What this task involves:
Look through the entries below and show every line containing the word "includegraphics".

Dataset entries

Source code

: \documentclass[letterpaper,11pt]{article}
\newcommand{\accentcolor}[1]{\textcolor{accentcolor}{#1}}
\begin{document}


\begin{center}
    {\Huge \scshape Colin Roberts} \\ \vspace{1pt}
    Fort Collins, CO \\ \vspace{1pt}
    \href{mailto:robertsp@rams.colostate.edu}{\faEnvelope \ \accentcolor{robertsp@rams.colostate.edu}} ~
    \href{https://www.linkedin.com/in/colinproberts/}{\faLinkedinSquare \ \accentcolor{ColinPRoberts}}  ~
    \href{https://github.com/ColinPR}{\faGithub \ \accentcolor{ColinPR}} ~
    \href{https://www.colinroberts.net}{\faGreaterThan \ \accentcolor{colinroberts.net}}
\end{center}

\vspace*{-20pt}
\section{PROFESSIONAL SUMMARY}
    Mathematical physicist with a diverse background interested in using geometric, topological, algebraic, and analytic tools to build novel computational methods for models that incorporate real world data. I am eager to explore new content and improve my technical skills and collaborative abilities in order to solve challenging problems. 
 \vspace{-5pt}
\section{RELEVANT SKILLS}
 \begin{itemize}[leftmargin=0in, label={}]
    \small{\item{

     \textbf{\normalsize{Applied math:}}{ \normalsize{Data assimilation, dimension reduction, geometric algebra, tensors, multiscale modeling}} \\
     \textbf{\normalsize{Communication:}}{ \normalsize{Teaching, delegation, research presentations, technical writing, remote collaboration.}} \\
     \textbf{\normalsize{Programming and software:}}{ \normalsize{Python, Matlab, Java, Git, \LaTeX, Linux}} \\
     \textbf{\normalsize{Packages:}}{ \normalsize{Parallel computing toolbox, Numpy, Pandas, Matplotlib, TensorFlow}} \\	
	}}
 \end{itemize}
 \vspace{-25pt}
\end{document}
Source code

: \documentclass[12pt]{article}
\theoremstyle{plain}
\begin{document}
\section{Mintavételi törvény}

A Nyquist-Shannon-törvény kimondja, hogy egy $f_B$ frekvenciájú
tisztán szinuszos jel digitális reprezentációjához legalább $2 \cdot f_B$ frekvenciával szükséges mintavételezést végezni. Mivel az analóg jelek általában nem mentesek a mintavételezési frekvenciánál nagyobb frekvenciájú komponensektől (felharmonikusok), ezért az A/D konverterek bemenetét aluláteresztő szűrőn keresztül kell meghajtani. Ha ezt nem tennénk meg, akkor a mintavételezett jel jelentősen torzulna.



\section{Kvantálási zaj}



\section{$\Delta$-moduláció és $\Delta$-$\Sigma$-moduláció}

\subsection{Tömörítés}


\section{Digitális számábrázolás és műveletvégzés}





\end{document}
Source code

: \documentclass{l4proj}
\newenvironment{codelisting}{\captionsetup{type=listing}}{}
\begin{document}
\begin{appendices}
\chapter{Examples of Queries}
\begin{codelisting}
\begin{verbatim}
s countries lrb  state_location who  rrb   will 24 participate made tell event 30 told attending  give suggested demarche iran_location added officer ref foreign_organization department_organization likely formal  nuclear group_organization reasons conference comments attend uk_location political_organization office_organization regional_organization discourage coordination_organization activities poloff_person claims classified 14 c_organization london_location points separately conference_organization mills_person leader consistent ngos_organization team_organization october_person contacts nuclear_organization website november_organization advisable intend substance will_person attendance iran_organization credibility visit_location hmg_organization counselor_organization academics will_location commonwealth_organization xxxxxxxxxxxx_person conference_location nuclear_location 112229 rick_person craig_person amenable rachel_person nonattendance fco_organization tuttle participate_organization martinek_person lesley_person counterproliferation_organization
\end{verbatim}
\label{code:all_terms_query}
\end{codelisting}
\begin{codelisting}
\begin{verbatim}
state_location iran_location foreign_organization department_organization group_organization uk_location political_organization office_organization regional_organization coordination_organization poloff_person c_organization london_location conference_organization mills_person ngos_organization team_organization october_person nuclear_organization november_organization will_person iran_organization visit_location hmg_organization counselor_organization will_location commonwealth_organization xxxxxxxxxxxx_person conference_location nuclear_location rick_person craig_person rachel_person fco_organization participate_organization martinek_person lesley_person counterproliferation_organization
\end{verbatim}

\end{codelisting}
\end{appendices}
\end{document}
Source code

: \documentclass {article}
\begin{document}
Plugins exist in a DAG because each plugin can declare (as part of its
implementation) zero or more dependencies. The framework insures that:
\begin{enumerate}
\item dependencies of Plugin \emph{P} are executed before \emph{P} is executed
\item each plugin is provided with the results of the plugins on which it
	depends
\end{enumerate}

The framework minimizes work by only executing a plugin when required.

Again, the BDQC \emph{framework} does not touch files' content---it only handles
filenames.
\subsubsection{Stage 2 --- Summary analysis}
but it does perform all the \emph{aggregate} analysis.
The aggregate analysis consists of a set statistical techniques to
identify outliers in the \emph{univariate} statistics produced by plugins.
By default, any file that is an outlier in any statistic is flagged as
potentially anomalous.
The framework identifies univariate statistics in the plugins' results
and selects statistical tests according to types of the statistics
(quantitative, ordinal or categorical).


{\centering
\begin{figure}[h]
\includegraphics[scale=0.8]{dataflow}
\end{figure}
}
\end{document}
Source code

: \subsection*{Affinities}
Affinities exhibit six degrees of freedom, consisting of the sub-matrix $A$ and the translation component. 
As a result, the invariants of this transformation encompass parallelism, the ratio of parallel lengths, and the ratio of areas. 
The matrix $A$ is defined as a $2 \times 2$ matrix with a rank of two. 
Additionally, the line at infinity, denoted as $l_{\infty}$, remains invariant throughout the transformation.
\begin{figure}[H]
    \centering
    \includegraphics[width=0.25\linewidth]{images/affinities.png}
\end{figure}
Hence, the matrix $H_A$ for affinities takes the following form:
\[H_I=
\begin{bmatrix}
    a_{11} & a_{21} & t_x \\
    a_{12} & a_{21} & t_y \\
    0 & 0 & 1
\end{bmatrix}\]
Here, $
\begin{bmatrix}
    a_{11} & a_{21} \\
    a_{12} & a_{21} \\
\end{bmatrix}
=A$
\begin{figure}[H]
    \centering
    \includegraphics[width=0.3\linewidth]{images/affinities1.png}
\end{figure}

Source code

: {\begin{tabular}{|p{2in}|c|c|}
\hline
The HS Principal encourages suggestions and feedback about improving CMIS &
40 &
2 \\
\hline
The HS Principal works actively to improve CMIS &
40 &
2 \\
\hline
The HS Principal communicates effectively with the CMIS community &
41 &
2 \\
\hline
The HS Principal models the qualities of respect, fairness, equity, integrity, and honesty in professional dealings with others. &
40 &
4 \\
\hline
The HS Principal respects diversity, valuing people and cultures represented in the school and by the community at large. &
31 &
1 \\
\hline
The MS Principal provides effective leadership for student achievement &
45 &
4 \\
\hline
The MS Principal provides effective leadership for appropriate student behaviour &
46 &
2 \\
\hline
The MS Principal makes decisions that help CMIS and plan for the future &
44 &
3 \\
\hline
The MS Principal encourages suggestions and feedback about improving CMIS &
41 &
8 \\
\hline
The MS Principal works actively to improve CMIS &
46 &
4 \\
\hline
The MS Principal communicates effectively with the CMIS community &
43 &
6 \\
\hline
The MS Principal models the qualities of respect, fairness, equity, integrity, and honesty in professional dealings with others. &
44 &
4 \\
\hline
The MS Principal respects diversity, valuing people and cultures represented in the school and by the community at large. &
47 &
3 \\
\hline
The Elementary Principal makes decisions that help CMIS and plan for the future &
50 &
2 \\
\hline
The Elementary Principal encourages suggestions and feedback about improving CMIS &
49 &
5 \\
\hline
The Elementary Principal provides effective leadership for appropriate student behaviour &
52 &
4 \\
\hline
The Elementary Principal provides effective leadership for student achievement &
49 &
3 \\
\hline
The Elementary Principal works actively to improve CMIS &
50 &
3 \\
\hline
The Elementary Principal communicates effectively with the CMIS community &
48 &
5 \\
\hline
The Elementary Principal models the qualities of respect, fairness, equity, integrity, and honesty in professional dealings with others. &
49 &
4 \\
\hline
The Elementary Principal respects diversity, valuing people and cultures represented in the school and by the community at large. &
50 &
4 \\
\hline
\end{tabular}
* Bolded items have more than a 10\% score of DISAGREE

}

Response:
\includegraphics[scale=0.8]{dataflow}
    \includegraphics[width=0.25\linewidth]{images/affinities.png}
    \includegraphics[width=0.3\linewidth]{images/affinities1.png}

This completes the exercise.